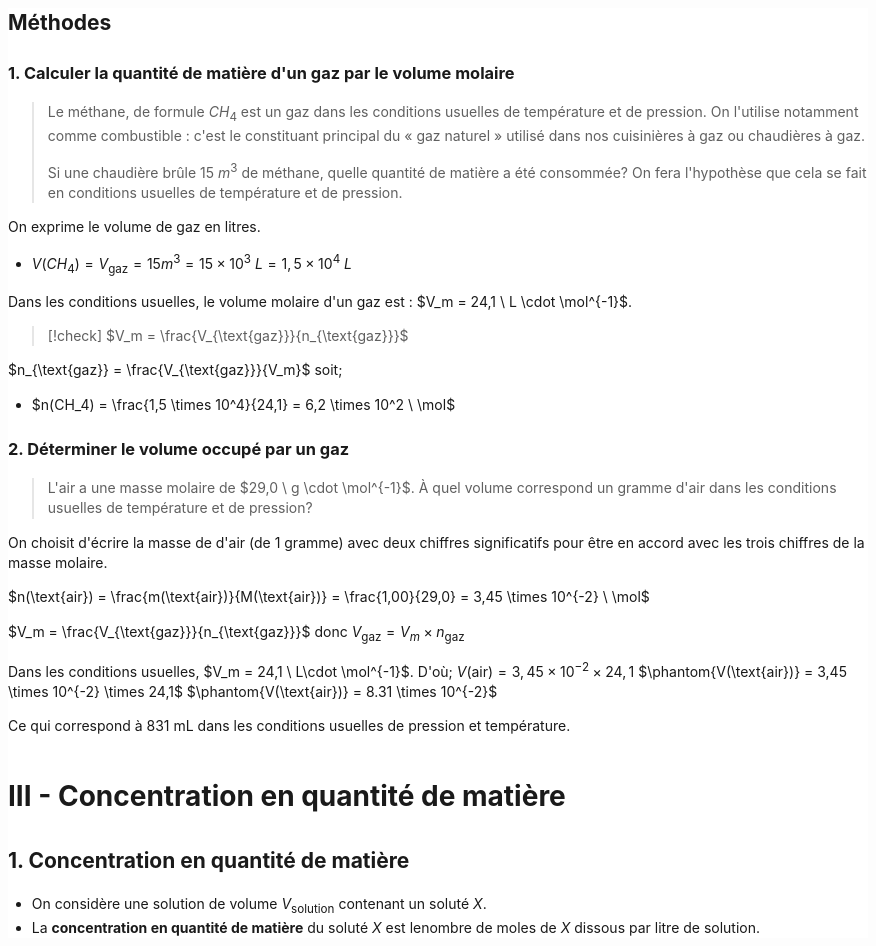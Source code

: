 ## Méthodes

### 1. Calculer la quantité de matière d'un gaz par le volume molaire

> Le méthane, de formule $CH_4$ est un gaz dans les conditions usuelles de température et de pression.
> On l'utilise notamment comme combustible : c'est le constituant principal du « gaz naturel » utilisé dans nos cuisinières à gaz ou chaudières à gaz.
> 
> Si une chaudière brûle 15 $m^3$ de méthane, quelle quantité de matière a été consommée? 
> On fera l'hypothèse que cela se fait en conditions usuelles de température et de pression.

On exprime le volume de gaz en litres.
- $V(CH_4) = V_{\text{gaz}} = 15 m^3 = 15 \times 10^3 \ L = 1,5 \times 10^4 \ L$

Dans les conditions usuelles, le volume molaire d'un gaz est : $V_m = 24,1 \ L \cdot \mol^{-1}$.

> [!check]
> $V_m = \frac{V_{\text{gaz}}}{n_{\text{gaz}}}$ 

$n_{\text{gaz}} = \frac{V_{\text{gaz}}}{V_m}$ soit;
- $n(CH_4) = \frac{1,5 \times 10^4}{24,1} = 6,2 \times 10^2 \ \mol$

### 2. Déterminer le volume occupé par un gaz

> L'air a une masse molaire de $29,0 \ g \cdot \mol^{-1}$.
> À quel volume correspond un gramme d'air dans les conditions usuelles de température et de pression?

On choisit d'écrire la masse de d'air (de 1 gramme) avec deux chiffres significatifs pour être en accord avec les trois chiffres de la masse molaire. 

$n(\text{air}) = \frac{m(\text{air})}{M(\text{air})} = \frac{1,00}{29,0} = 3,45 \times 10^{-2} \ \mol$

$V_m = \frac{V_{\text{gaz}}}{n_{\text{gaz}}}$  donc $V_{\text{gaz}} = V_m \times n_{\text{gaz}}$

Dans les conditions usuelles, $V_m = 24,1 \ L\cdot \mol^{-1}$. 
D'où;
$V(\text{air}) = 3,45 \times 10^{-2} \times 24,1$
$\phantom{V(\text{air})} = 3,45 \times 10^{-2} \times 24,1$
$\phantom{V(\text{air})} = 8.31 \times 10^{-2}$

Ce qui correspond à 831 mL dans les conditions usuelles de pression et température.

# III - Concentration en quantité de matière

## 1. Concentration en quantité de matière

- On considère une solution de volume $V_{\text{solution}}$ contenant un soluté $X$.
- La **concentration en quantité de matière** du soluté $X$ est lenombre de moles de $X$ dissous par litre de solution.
________________
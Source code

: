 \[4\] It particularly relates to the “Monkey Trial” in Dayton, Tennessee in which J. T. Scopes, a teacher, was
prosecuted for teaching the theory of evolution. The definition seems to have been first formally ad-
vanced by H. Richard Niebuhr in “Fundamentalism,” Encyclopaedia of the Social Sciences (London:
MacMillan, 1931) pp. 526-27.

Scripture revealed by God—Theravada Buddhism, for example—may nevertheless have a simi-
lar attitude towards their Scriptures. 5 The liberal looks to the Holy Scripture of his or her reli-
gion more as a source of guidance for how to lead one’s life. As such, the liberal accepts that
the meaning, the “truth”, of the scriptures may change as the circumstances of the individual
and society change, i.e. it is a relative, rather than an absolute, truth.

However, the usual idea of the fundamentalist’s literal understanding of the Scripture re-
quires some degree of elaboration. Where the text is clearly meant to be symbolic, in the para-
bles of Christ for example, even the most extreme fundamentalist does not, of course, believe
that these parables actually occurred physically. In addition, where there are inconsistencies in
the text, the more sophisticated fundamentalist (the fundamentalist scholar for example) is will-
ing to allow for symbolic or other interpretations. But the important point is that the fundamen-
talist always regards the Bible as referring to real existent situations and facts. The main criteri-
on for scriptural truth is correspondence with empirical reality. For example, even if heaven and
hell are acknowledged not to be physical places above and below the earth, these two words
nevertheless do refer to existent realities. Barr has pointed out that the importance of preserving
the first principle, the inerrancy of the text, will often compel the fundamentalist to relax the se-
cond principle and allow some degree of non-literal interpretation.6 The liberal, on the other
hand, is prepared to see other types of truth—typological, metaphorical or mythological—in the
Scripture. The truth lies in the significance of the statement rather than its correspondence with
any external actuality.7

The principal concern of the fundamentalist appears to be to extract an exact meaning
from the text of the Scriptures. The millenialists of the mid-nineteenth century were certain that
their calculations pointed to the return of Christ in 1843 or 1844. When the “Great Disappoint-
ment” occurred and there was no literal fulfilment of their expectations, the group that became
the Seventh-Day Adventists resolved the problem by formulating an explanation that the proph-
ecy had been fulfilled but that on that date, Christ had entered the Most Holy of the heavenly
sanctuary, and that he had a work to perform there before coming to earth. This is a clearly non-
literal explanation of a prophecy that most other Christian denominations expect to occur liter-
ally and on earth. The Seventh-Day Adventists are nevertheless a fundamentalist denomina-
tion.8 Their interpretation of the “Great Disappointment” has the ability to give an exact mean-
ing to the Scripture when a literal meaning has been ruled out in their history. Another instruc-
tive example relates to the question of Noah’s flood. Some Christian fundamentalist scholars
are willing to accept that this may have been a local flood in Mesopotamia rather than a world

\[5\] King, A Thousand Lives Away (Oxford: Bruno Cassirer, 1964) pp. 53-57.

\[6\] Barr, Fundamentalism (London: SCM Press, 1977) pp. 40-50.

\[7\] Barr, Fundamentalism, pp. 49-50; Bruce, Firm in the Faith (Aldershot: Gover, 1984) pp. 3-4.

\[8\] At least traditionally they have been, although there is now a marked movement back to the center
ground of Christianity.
________________
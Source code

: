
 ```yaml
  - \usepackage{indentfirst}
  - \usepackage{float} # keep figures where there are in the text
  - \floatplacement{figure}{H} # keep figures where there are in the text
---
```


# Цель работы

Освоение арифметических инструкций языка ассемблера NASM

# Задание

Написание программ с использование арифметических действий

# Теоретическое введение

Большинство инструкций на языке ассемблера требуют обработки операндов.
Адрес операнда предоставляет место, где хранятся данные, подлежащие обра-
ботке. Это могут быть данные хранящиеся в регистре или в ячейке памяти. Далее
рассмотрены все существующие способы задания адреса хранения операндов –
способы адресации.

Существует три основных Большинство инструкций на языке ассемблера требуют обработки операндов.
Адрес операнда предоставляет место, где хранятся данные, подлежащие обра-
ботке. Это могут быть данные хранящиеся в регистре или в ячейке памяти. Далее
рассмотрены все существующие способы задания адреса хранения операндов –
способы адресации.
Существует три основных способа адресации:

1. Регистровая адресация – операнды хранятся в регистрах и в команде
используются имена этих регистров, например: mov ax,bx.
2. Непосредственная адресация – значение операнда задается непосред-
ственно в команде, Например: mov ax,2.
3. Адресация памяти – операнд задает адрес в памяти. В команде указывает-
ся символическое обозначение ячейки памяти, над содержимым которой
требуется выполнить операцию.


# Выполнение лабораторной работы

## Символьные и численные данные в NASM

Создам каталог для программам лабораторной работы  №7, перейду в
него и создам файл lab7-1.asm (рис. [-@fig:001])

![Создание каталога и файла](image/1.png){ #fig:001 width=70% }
________________
**EXERCISE REQUIREMENTS:**
Your answer should consist solely of the lines above from the line with "any external actuality.7" to the line with "ground of Christianity.", both included, reproduced exactly.

**PROBLEM SOLUTION:**
any external actuality.7

The principal concern of the fundamentalist appears to be to extract an exact meaning
from the text of the Scriptures. The millenialists of the mid-nineteenth century were certain that
their calculations pointed to the return of Christ in 1843 or 1844. When the “Great Disappoint-
ment” occurred and there was no literal fulfilment of their expectations, the group that became
the Seventh-Day Adventists resolved the problem by formulating an explanation that the proph-
ecy had been fulfilled but that on that date, Christ had entered the Most Holy of the heavenly
sanctuary, and that he had a work to perform there before coming to earth. This is a clearly non-
literal explanation of a prophecy that most other Christian denominations expect to occur liter-
ally and on earth. The Seventh-Day Adventists are nevertheless a fundamentalist denomina-
tion.8 Their interpretation of the “Great Disappointment” has the ability to give an exact mean-
ing to the Scripture when a literal meaning has been ruled out in their history. Another instruc-
tive example relates to the question of Noah’s flood. Some Christian fundamentalist scholars
are willing to accept that this may have been a local flood in Mesopotamia rather than a world

\[5\] King, A Thousand Lives Away (Oxford: Bruno Cassirer, 1964) pp. 53-57.

\[6\] Barr, Fundamentalism (London: SCM Press, 1977) pp. 40-50.

\[7\] Barr, Fundamentalism, pp. 49-50; Bruce, Firm in the Faith (Aldershot: Gover, 1984) pp. 3-4.

\[8\] At least traditionally they have been, although there is now a marked movement back to the center
ground of Christianity.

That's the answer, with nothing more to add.